___ SOURCE MATERIAL

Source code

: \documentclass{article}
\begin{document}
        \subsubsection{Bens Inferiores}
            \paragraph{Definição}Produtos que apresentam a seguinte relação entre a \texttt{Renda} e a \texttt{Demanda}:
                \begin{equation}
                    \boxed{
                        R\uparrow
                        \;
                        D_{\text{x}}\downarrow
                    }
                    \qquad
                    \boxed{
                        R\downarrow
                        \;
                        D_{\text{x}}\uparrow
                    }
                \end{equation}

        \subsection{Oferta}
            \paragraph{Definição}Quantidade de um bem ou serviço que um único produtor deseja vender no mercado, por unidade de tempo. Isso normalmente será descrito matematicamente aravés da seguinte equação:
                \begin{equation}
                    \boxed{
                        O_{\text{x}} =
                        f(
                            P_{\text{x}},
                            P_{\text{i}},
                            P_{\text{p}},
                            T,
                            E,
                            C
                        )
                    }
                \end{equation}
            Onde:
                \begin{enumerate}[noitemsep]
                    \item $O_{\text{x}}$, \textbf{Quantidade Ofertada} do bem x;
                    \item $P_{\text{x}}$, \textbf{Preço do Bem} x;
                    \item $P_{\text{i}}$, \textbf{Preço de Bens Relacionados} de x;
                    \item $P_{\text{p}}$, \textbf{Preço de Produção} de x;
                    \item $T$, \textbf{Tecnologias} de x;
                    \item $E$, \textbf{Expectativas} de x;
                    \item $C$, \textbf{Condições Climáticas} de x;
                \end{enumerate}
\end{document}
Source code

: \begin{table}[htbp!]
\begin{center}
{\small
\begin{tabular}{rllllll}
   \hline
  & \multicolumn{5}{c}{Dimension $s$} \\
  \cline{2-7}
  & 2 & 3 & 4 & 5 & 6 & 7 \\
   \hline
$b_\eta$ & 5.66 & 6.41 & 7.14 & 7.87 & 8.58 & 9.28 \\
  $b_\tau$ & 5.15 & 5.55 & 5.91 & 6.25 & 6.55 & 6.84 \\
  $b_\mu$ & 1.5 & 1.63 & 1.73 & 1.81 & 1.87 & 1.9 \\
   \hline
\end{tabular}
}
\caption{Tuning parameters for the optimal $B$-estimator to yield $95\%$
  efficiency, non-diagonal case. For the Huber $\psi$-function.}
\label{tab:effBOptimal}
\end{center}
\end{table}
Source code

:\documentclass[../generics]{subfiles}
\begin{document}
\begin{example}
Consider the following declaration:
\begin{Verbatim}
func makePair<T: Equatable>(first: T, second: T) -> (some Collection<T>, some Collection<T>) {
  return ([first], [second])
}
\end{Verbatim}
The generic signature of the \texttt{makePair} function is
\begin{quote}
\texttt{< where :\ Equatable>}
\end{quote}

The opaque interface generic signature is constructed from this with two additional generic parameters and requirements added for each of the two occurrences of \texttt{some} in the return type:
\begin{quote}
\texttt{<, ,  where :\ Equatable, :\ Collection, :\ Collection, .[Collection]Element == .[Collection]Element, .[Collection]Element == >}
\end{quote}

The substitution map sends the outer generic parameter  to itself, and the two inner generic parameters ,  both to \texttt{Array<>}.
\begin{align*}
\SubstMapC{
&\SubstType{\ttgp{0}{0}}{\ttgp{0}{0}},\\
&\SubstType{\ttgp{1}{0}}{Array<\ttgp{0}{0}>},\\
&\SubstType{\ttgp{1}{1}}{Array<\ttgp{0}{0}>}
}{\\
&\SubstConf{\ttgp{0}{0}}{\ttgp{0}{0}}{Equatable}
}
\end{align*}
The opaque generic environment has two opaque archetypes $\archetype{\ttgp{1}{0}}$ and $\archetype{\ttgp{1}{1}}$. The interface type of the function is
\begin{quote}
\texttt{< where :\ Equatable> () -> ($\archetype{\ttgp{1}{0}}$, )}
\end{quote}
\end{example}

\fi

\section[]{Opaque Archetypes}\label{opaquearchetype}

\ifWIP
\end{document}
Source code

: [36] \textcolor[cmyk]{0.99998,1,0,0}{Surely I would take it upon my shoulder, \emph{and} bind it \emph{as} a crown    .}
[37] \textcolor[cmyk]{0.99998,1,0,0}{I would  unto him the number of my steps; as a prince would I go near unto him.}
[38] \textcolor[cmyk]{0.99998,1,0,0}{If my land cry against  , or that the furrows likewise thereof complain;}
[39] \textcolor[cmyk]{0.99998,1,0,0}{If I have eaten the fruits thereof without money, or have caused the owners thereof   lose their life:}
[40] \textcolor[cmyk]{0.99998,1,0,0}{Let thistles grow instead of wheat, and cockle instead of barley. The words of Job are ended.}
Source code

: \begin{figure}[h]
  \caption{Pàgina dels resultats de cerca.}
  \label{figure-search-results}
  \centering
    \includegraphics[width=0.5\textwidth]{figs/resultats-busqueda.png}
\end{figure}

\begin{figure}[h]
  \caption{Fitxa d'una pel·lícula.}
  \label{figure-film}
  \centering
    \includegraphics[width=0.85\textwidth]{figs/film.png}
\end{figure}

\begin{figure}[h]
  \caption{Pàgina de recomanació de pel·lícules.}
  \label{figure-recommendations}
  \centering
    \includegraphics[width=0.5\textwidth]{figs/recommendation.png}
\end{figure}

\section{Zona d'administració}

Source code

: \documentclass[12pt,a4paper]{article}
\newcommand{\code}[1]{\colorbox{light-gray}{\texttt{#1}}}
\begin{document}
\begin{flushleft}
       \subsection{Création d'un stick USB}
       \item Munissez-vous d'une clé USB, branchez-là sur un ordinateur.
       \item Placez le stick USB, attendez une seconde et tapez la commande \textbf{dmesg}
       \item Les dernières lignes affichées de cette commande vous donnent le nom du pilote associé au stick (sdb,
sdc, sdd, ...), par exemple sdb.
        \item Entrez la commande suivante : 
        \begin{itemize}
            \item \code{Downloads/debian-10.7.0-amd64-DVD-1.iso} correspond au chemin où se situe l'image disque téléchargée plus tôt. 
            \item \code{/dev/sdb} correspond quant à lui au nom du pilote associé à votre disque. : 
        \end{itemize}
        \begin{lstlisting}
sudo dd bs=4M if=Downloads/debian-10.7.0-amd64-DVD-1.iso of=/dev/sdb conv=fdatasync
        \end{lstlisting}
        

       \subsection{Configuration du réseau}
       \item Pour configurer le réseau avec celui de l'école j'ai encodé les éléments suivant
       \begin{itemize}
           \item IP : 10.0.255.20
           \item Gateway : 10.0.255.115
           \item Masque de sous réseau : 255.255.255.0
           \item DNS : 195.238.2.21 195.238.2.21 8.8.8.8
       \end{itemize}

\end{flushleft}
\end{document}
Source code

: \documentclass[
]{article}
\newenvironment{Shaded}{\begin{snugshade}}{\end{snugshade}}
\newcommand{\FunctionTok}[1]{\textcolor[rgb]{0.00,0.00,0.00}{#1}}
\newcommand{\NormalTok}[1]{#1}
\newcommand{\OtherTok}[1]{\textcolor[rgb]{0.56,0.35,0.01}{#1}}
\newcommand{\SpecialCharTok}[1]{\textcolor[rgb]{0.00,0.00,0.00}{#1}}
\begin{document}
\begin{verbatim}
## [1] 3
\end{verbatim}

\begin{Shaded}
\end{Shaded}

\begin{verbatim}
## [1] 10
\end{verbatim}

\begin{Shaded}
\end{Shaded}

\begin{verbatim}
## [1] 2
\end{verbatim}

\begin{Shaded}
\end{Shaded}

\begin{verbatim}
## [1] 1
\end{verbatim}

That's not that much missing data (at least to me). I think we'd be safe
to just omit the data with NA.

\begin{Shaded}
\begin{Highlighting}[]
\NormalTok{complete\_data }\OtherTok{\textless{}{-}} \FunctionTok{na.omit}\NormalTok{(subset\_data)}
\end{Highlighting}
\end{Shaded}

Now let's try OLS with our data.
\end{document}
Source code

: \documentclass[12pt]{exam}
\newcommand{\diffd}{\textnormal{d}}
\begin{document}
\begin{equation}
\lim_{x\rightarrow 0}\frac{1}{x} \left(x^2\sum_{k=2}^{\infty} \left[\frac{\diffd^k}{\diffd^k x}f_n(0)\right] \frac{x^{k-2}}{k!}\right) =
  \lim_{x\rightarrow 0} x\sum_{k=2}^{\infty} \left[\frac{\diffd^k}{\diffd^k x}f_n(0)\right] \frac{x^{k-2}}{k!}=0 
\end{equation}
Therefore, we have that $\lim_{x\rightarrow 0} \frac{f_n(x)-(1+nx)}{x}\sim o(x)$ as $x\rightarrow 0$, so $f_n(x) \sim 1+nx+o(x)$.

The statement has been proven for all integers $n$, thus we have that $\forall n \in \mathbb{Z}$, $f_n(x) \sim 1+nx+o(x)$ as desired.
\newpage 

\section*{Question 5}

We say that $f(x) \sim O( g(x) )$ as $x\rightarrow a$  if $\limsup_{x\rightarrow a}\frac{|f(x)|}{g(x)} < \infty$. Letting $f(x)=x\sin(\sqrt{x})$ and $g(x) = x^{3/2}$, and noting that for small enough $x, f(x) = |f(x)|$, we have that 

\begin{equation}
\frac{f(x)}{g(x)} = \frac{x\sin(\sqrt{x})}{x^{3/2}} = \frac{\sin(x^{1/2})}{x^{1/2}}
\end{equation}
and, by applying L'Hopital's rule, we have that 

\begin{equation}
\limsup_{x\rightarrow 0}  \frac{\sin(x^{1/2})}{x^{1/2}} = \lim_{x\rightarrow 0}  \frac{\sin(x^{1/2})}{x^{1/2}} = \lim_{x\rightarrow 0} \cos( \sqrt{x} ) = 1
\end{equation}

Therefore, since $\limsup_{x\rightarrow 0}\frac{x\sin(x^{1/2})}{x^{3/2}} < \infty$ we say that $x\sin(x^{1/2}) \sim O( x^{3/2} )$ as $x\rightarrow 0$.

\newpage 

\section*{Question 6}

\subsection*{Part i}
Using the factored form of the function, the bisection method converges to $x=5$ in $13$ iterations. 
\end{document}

______

Out of the data above, give again only the lines starting at the one holding "Now let's try OLS with our data." and ending at the one holding "Therefore, we have", unchanged.

**ANSWER FOR THE TASK:**
Now let's try OLS with our data.
\end{document}
Source code

: \documentclass[12pt]{exam}
\newcommand{\diffd}{\textnormal{d}}
\begin{document}
\begin{equation}
\lim_{x\rightarrow 0}\frac{1}{x} \left(x^2\sum_{k=2}^{\infty} \left[\frac{\diffd^k}{\diffd^k x}f_n(0)\right] \frac{x^{k-2}}{k!}\right) =
  \lim_{x\rightarrow 0} x\sum_{k=2}^{\infty} \left[\frac{\diffd^k}{\diffd^k x}f_n(0)\right] \frac{x^{k-2}}{k!}=0 
\end{equation}
Therefore, we have that $\lim_{x\rightarrow 0} \frac{f_n(x)-(1+nx)}{x}\sim o(x)$ as $x\rightarrow 0$, so $f_n(x) \sim 1+nx+o(x)$.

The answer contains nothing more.